De Raad constateert dat een aantal punten uit het rapport van de psycholoog Lijftogt in de FML zijn weergegeven, ook voor zover het beperkingen betreft op het cognitieve vlak. De Raad stelt vervolgens vast, dat het enige recente medische rapport (niet afkomstig van appellant) dat voorligt het rapport is van de neuroloog Niewold voornoemd. Deze geeft weliswaar in de door hem opgestelde FML een groot aantal beperkingen aan – deels uitgebreider dan die welke door Lijftogt zijn aangenomen –, maar in zijn rapport vermeldt hij geen noemenswaardige afwijkingen te hebben gevonden op neurologisch gebied. Onduidelijk is derhalve waarop deze arts de vermelde beperkingen baseert. Bovendien geeft hij op een aantal items – bijvoorbeeld kou, tocht, zien, horen, spreken en schrijven – beperkingen aan waarvan het onduidelijk is op welke specifieke, met deze items samenhangende, klachten van betrokkene ze zijn terug te voeren (behoudens de concentratie, maar daarvoor was door hem reeds separaat een beperking aangegeven). Gelet hierop en in aanmerking nemende dat uit het geheel van de omtrent betrokkene beschikbare medische gegevens ook overigens niet is kunnen blijken van bij haar objectief-medisch vastgestelde afwijkingen op het neurologische vlak, kan het enkele feit dat bij neuropsychologisch onderzoek cognitieve deficiënties worden weergegeven – ook al zou bij deze testen het “onderpresteren” via controletesten onderkend kunnen worden – niet tot de conclusie leiden, dat deze dienen te worden aangemerkt als op ziekte of gebrek berustende beperkingen. Daarbij wijst de Raad erop, dat volgens vaste jurisprudentie wel in sommige gevallen kan worden daargelaten wat de oorzaak is van het onvermogen om arbeid te verrichten, maar dat het dan wel moet gaan om een naar behoren medisch gemotiveerde opvatting (van verschillende artsen) dat de verzekerde als gevolg van ziekte of gebrek niet in staat is de desbetreffende arbeid te verrichten. In het geval van betrokkene doet zich deze situatie niet voor.

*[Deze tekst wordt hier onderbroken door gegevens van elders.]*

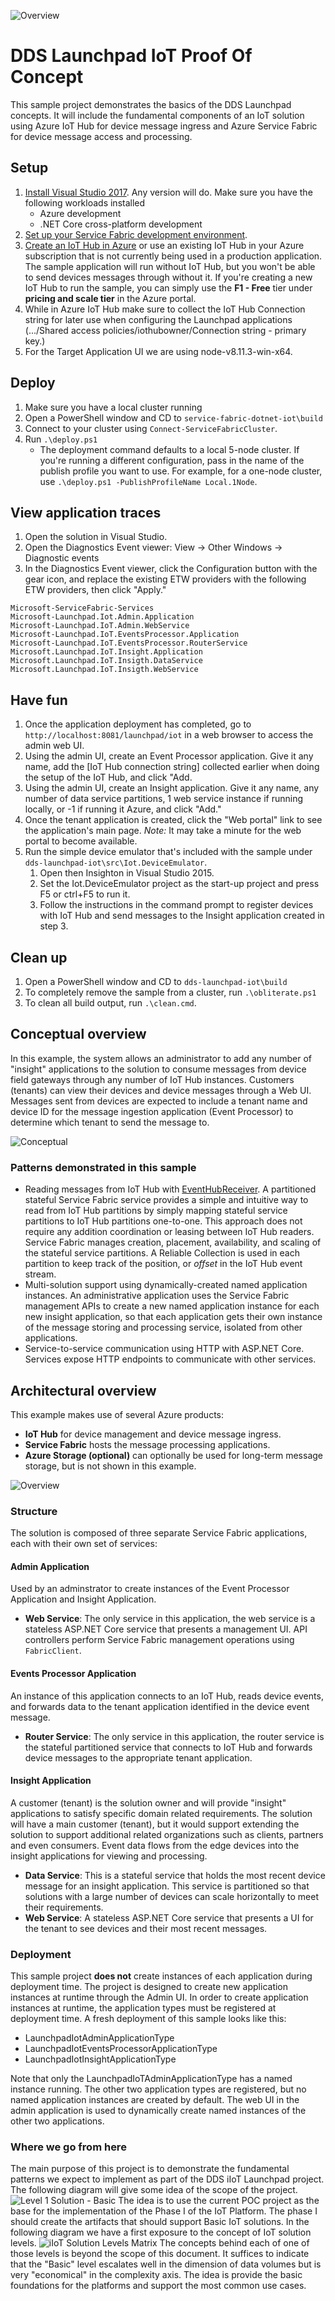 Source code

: ![Overview][0]
# DDS Launchpad IoT Proof Of Concept #

This sample project demonstrates the basics of the DDS Launchpad concepts. It will include the fundamental components of an IoT solution using Azure IoT Hub for device message ingress and Azure Service Fabric for device message access and processing.

## Setup
 1. [Install Visual Studio 2017](https://www.visualstudio.com/). Any version will do. Make sure you have the following workloads installed
    - Azure development
    - .NET Core cross-platform development
 2. [Set up your Service Fabric development environment](https://azure.microsoft.com/documentation/articles/service-fabric-get-started/).
 3. [Create an IoT Hub in Azure](https://azure.microsoft.com/documentation/articles/iot-hub-csharp-csharp-getstarted/#create-an-iot-hub) or use an
  existing IoT Hub in your Azure subscription that is not currently being used in a production application. The sample application will run without IoT Hub, but you won't be able to send devices messages through without it. If you're creating a new IoT Hub to run the sample, you can simply use the **F1 - Free** tier under **pricing and scale tier** in the Azure portal.
 4. While in Azure IoT Hub make sure to collect the IoT Hub Connection string for later use when configuring the Launchpad applications (.../Shared access policies/iothubowner/Connection string - primary key.)
 5. For the Target Application UI we are using node-v8.11.3-win-x64.

## Deploy
 1. Make sure you have a local cluster running
 2. Open a PowerShell window and CD to `service-fabric-dotnet-iot\build`
 3. Connect to your cluster using `Connect-ServiceFabricCluster`.
 4. Run `.\deploy.ps1`
    - The deployment command defaults to a local 5-node cluster. If you're running a different configuration, pass in the name of the publish profile you want to use. For example, for a one-node cluster, use `.\deploy.ps1 -PublishProfileName Local.1Node`.

## View application traces
 1. Open the solution in Visual Studio.
 2. Open the Diagnostics Event viewer: View -> Other Windows -> Diagnostic events
 3. In the Diagnostics Event viewer, click the Configuration button with the gear icon, and replace the existing ETW providers with the following ETW providers, then click "Apply."

   ```
   Microsoft-ServiceFabric-Services
   Microsoft-Launchpad.Iot.Admin.Application
   Microsoft-Launchpad.IoT.Admin.WebService
   Microsoft-Launchpad.IoT.EventsProcessor.Application
   Microsoft-Launchpad.IoT.EventsProcessor.RouterService
   Microsoft.Launchpad.IoT.Insight.Application
   Microsoft.Launchpad.IoT.Insigth.DataService
   Microsoft.Launchpad.IoT.Insigth.WebService
   ```

## Have fun
 1. Once the application deployment has completed, go to `http://localhost:8081/launchpad/iot` in a web browser to access the admin web UI.
 2. Using the admin UI, create an Event Processor application. Give it any name, add the [IoT Hub connection string] collected earlier when doing the setup of the IoT Hub, and click "Add.
 3. Using the admin UI, create an Insight application. Give it any name, any number of data service partitions, 1 web service instance if running locally, or -1 if running it Azure, and click "Add."
 4. Once the tenant application is created, click the "Web portal" link to see the application's main page. *Note:* It may take a minute for the web portal to become available.
 5. Run the simple device emulator that's included with the sample under `dds-launchpad-iot\src\Iot.DeviceEmulator`.
    1. Open then Insighton in Visual Studio 2015.
    2. Set the Iot.DeviceEmulator project as the start-up project and press F5 or ctrl+F5 to run it.
    3. Follow the instructions in the command prompt to register devices with IoT Hub and send messages to the Insight application created in step 3.

## Clean up
 1. Open a PowerShell window and CD to `dds-launchpad-iot\build`
 2. To completely remove the sample from a cluster, run `.\obliterate.ps1`
 3. To clean all build output, run `.\clean.cmd`.

## Conceptual overview
In this example, the system allows an administrator to add any number of "insight" applications to the solution to consume messages from device field gateways through any number of IoT Hub instances. Customers (tenants) can view their devices and device messages through a Web UI. Messages sent from devices are expected to include a tenant name and device ID for the message ingestion application (Event Processor) to determine which tenant to send the message to.

![Conceptual][1]

### Patterns demonstrated in this sample
 - Reading messages from IoT Hub with [EventHubReceiver](https://msdn.microsoft.com/library/microsoft.servicebus.messaging.eventhubreceiver.aspx). A partitioned stateful Service Fabric service provides a simple and intuitive way to read from IoT Hub partitions by simply mapping stateful service partitions to IoT Hub partitions one-to-one. This approach does not require any addition coordination or leasing between IoT Hub readers. Service Fabric manages creation, placement, availability, and scaling of the stateful service partitions. A Reliable Collection is used in each partition to keep track of the position, or *offset* in the IoT Hub event stream.
 - Multi-solution support using dynamically-created named application instances. An administrative application uses the Service Fabric management APIs to create a new named application instance for each new insight application, so that each application gets their own instance of the message storing and processing service, isolated from other applications.
 - Service-to-service communication using HTTP with ASP.NET Core. Services expose HTTP endpoints to communicate with other services.

## Architectural overview
This example makes use of several Azure products:
 - **IoT Hub** for device management and device message ingress.
 - **Service Fabric** hosts the message processing applications.
 - **Azure Storage (optional)** can optionally be used for long-term message storage, but is not shown in this example.

![Overview][2]

### Structure
The solution is composed of three separate Service Fabric applications, each with their own set of services:

#### Admin Application
Used by an adminstrator to create instances of the Event Processor Application and Insight Application.
 - **Web Service**: The only service in this application, the web service is a stateless ASP.NET Core service that presents a management UI. API controllers perform Service Fabric management operations using `FabricClient`.

#### Events Processor Application
An instance of this application connects to an IoT Hub, reads device events, and forwards data to the tenant application identified in the device event message.
 - **Router Service**: The only service in this application, the router service is the stateful partitioned service that connects to IoT Hub and forwards device messages to the appropriate tenant application.

 #### Insight Application
A customer (tenant) is the solution owner and will provide "insight" applications to satisfy specific domain related requirements. The solution will have a main customer (tenant), but it would support extending the solution to support additional related organizations such as clients, partners and even consumers. Event data flows from the edge devices into the insight applications for viewing and processing.
 - **Data Service**: This is a stateful service that holds the most recent device message for an insight application. This service is partitioned so that solutions with a large number of devices can scale horizontally to meet their requirements.
 - **Web Service**: A stateless ASP.NET Core service that presents a UI for the tenant to see devices and their most recent messages.

### Deployment
This sample project **does not** create instances of each application during deployment time. The project is designed to create new application instances at runtime through the Admin UI. In order to create application instances at runtime, the application types must be registered at deployment time. A fresh deployment of this sample looks like this:

- LaunchpadIotAdminApplicationType
- LaunchpadIotEventsProcessorApplicationType
- LaunchpadIotInsightApplicationType

 Note that only the LaunchpadIoTAdminApplicationType has a named instance running. The other two application types are registered, but no named application instances are created by default. The web UI in the admin application is used to dynamically create named instances of the other two applications.

### Where we go from here
The main purpose of this project is to demonstrate the fundamental patterns we expect to implement as part of the DDS iIoT Launchpad project.
The following diagram will give some idea of the scope of the project.
![Level 1 Solution - Basic][3]
The idea is to use the current POC project as the base for the implementation of the Phase I of the IoT Platform.
The phase I should create the artifacts that should support Basic IoT solutions.
In the following diagram we have a first exposure to the concept of IoT solution levels.
![iIoT Solution Levels Matrix][4]
The concepts behind each of one of those levels is beyond the scope of this document. It suffices to indicate that the "Basic" level escalates well in the dimension of data volumes but is very "economical" in the complexity axis. The idea is provide the basic foundations for the platforms and support the most common use cases.




<!--Image references-->
[0]: ./_images/dover-iiot-logo-02.jpg
[1]: ./_images/architecture-01-page06.jpg
[2]: ./_images/architecture-01-page08.jpg
[3]: ./_images/architecture-01-page07.jpg
[4]: ./_images/architecture-01-page09.jpg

Het voorgaande leidt tot de slotsom, dat er onvoldoende grondslag aan te wijzen is voor de stelling dat appellant de beperkingen van betrokkene heeft onderschat. Voor een nadere motivering van de FML bestond derhalve geen of onvoldoende aanleiding. Dit betekent dat de aangevallen uitspraak voor vernietiging in aanmerking komt en dat het inleidend beroep ongegrond moet worden verklaard.
De Raad acht geen termen aanwezig om een van de partijen met toepassing van artikel 8:75 van de Awb te veroordelen in de proceskosten.
De Centrale Raad van Beroep,
Vernietigt de aangevallen uitspraak, voor zover aangevochten;
Verklaart het beroep ongegrond.
Deze uitspraak is gedaan door J.W. Schuttel als voorzitter en J. Riphagen en M. Greebe als leden. De beslissing is, in tegenwoordigheid van W.R. de Vries als griffier, in het openbaar uitgesproken op 29 februari 2008.